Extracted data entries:
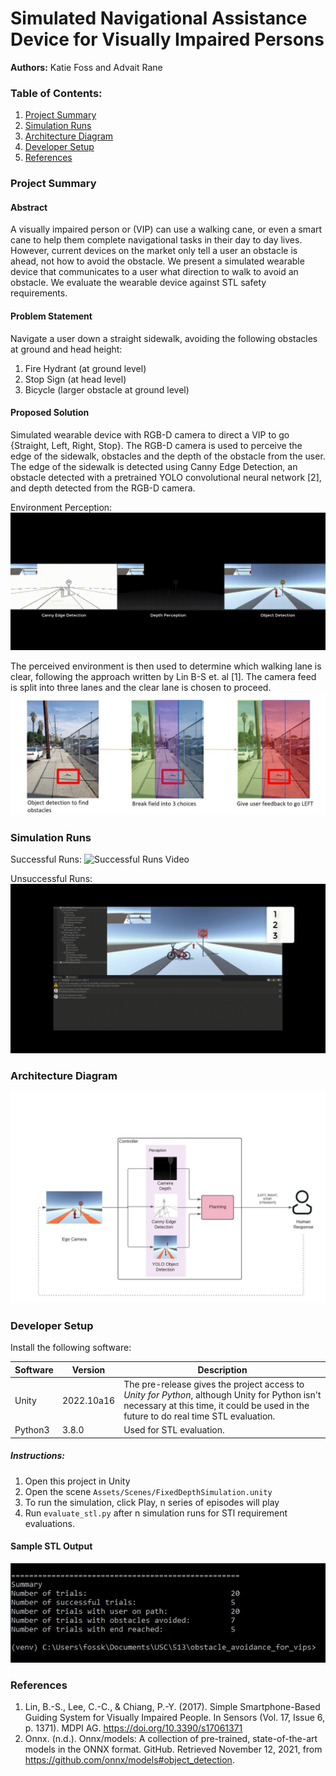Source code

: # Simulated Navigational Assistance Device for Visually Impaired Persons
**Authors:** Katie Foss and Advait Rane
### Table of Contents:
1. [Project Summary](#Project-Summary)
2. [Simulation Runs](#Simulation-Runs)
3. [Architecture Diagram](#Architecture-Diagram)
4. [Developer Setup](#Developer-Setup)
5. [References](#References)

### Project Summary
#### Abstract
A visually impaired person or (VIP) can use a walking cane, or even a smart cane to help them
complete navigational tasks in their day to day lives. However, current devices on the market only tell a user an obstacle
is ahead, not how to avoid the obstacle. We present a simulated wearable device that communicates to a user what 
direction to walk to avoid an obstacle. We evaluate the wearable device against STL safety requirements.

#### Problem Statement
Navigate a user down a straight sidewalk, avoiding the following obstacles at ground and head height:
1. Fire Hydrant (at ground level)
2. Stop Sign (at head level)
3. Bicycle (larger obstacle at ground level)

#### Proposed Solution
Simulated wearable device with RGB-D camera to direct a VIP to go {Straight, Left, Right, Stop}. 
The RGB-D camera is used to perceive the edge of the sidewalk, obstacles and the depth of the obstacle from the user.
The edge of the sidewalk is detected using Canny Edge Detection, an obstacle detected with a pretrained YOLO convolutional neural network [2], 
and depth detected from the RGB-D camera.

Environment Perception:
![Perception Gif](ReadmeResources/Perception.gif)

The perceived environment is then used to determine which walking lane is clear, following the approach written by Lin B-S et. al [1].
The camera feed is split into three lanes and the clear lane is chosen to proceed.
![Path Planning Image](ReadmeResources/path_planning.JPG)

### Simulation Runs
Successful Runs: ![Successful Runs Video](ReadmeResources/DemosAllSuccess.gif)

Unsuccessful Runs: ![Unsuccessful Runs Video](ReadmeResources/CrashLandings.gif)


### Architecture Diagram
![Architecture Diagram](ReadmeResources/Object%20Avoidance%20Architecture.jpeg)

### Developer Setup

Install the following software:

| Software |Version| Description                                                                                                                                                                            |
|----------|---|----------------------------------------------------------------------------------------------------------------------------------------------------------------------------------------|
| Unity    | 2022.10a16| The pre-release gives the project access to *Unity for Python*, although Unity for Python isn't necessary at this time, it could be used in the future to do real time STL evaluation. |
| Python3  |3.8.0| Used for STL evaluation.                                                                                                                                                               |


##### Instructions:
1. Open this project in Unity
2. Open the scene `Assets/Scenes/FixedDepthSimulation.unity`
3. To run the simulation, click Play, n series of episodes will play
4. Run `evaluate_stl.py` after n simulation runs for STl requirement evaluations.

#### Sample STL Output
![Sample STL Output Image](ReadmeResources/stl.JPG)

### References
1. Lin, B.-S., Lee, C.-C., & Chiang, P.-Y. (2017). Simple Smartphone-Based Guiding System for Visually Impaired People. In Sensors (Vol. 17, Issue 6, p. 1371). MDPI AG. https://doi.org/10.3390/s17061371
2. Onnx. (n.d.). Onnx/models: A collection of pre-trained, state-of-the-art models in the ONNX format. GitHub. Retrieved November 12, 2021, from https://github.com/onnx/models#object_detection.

▸ **Work instructions**: In the entries above, one line contains "3. [Architecture Diagram](#Architecture-Diagram)" and another contains "#### Proposed Solution". Reproduce exactly those two lines and the lines between them, nothing else.

▸ **Solution to this problem**:
3. [Architecture Diagram](#Architecture-Diagram)
4. [Developer Setup](#Developer-Setup)
5. [References](#References)

### Project Summary
#### Abstract
A visually impaired person or (VIP) can use a walking cane, or even a smart cane to help them
complete navigational tasks in their day to day lives. However, current devices on the market only tell a user an obstacle
is ahead, not how to avoid the obstacle. We present a simulated wearable device that communicates to a user what 
direction to walk to avoid an obstacle. We evaluate the wearable device against STL safety requirements.

#### Problem Statement
Navigate a user down a straight sidewalk, avoiding the following obstacles at ground and head height:
1. Fire Hydrant (at ground level)
2. Stop Sign (at head level)
3. Bicycle (larger obstacle at ground level)

#### Proposed Solution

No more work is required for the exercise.